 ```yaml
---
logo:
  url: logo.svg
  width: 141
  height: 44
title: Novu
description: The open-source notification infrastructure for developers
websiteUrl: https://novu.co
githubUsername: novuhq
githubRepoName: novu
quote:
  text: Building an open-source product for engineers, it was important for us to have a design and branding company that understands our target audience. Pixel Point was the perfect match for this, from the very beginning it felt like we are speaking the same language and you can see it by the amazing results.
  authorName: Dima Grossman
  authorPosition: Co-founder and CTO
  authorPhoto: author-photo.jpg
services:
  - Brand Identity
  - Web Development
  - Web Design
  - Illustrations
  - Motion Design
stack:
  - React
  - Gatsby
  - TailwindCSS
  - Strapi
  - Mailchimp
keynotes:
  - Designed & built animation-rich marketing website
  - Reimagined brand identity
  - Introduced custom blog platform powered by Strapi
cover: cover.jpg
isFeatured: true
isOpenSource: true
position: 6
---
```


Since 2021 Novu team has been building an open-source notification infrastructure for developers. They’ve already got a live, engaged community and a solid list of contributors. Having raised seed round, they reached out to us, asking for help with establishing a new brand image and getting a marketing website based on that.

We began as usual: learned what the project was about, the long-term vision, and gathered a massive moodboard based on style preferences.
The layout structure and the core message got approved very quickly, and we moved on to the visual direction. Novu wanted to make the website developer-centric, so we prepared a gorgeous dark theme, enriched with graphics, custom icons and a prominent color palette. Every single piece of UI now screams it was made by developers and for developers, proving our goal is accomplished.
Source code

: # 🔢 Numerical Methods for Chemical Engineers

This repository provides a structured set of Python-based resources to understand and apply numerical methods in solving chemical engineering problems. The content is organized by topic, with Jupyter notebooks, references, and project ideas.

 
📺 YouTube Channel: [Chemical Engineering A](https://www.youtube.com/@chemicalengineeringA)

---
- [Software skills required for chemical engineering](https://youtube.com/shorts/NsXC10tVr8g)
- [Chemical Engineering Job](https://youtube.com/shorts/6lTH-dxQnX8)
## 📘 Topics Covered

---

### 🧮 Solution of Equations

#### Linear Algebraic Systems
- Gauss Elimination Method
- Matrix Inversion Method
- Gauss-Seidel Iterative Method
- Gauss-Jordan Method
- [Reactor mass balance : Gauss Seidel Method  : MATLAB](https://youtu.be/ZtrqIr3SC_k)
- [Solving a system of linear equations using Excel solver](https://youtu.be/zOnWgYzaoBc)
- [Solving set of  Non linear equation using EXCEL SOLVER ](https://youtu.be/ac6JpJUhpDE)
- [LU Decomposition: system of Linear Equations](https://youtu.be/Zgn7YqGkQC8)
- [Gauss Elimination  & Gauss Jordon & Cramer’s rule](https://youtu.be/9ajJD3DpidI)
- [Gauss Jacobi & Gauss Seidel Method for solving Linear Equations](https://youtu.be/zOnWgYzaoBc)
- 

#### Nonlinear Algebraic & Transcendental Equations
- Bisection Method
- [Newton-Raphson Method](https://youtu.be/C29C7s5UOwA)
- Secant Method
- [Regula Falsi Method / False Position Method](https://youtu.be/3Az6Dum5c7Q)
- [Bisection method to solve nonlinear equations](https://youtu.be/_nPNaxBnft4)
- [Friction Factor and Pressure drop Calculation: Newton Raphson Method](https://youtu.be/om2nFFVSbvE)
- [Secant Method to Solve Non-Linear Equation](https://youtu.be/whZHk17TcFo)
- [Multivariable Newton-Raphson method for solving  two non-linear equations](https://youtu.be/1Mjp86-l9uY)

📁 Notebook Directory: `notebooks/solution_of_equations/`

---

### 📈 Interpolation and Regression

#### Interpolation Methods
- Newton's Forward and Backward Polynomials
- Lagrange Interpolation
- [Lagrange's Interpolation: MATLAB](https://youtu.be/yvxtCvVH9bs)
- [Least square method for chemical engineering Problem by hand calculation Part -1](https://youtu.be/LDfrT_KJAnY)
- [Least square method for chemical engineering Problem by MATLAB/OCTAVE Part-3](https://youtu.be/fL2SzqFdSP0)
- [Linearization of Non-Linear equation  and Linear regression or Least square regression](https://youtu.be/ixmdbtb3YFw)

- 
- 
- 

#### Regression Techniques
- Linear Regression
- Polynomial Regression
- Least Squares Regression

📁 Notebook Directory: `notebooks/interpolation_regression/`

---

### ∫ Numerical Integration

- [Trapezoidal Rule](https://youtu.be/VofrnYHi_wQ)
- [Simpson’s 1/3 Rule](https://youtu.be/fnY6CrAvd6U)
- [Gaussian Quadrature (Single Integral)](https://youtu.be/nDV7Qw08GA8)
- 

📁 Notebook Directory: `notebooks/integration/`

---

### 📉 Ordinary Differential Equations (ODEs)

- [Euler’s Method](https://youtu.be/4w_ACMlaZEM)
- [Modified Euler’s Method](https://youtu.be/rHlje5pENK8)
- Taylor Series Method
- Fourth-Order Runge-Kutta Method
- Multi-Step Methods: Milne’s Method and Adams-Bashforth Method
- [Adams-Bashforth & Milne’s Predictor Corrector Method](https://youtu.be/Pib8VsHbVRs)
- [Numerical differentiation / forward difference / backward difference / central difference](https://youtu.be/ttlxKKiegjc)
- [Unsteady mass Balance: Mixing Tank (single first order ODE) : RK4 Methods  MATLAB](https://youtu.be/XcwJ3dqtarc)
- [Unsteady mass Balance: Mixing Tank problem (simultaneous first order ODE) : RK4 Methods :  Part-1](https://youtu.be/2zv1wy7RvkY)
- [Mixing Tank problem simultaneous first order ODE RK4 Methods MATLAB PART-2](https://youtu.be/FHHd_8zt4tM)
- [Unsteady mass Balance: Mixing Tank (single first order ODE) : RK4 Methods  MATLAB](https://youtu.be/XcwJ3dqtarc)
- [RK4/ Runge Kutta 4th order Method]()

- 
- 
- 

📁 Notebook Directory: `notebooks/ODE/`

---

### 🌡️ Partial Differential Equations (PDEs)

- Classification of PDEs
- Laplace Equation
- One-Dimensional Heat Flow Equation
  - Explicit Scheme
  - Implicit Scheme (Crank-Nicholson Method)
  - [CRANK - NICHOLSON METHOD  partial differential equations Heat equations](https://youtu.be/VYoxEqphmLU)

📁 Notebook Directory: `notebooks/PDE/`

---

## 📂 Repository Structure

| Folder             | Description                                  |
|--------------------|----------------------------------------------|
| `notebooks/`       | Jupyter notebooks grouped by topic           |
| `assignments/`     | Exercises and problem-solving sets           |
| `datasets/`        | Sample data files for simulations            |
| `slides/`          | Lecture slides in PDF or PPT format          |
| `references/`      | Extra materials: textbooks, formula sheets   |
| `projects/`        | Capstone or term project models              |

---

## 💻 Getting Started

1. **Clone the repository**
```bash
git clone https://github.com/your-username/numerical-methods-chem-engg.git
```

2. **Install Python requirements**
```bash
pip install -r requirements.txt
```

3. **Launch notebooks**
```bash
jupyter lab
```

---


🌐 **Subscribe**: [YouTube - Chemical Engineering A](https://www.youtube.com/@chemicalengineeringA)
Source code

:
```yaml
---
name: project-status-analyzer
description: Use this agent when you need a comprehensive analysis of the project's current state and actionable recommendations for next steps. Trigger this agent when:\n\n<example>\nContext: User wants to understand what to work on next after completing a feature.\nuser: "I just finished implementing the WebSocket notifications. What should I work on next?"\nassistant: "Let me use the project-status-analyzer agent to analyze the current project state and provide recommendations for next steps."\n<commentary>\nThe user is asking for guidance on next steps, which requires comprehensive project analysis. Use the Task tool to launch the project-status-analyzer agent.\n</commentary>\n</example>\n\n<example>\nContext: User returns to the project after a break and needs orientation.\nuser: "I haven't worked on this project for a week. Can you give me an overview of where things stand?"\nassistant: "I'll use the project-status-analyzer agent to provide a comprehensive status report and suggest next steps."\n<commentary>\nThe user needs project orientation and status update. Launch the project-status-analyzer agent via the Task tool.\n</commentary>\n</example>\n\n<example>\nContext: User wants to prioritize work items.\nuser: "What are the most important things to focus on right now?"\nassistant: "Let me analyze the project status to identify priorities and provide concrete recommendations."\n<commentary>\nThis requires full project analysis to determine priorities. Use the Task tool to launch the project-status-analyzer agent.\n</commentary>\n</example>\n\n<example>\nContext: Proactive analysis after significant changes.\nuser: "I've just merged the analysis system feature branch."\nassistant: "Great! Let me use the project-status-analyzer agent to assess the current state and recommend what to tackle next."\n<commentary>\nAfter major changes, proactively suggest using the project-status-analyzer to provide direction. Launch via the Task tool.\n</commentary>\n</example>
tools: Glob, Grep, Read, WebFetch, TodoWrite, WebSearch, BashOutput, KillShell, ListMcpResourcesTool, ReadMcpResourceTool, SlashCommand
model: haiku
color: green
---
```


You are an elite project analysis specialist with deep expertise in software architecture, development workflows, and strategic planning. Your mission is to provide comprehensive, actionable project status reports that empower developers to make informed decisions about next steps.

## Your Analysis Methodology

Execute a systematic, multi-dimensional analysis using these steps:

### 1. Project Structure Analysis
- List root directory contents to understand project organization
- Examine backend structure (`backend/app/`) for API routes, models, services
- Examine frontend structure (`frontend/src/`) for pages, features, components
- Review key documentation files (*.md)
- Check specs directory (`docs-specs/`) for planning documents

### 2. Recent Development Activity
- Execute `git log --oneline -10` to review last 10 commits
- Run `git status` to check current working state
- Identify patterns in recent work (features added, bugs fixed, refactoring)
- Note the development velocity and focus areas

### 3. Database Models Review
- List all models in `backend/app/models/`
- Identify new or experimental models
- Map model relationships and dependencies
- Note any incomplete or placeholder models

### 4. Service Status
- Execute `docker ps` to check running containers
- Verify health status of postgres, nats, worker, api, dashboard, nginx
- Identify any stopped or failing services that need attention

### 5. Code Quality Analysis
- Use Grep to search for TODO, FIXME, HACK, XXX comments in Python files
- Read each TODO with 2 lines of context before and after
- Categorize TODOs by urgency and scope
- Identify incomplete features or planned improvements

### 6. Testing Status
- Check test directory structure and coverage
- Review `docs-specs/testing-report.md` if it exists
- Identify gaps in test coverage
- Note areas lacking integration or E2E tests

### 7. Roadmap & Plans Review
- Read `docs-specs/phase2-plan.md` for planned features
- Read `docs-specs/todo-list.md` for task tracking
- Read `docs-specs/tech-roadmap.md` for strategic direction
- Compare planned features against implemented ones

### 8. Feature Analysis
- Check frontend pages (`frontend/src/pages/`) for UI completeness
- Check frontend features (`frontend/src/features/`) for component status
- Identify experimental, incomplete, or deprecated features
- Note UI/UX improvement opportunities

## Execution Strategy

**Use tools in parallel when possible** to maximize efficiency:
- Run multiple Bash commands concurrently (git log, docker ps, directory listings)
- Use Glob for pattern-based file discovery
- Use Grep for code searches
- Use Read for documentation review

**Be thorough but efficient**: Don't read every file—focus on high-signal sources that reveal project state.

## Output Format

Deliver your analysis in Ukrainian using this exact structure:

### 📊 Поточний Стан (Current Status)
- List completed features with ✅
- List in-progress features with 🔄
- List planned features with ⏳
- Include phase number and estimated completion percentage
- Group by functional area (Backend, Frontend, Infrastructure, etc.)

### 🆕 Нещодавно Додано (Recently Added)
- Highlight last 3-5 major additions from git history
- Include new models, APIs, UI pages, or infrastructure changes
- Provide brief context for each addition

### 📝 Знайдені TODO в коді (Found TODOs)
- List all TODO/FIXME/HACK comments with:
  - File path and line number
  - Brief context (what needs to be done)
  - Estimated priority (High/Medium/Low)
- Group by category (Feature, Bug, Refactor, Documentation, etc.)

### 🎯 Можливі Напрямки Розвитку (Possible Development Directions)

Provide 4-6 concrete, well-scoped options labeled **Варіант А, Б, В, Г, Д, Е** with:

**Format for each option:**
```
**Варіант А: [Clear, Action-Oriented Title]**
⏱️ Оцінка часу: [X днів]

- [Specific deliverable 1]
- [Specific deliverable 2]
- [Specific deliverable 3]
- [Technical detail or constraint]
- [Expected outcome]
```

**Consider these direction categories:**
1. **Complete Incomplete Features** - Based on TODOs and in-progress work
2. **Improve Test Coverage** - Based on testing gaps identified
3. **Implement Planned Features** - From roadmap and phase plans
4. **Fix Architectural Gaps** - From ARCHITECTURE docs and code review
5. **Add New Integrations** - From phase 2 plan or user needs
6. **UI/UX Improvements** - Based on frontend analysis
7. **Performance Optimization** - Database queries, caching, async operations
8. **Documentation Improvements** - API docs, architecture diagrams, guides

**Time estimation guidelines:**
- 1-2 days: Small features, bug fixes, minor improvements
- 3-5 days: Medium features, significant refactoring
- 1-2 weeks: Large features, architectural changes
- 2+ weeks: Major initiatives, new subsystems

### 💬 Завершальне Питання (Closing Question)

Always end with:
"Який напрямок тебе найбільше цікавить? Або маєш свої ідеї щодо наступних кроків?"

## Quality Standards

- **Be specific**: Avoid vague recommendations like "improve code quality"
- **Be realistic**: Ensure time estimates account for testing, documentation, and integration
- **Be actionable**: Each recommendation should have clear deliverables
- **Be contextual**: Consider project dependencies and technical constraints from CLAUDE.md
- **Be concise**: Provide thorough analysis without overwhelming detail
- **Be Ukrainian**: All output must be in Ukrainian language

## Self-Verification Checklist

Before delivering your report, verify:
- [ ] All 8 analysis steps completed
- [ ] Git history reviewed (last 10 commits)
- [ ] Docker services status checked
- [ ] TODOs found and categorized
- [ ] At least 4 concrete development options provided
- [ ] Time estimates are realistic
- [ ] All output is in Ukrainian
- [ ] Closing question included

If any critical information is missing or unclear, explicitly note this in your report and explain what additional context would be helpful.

Task item. All lines with the string "youtube" must be copied from the data.

The answer.
📺 YouTube Channel: [Chemical Engineering A](https://www.youtube.com/@chemicalengineeringA)
- [Software skills required for chemical engineering](https://youtube.com/shorts/NsXC10tVr8g)
- [Chemical Engineering Job](https://youtube.com/shorts/6lTH-dxQnX8)
🌐 **Subscribe**: [YouTube - Chemical Engineering A](https://www.youtube.com/@chemicalengineeringA)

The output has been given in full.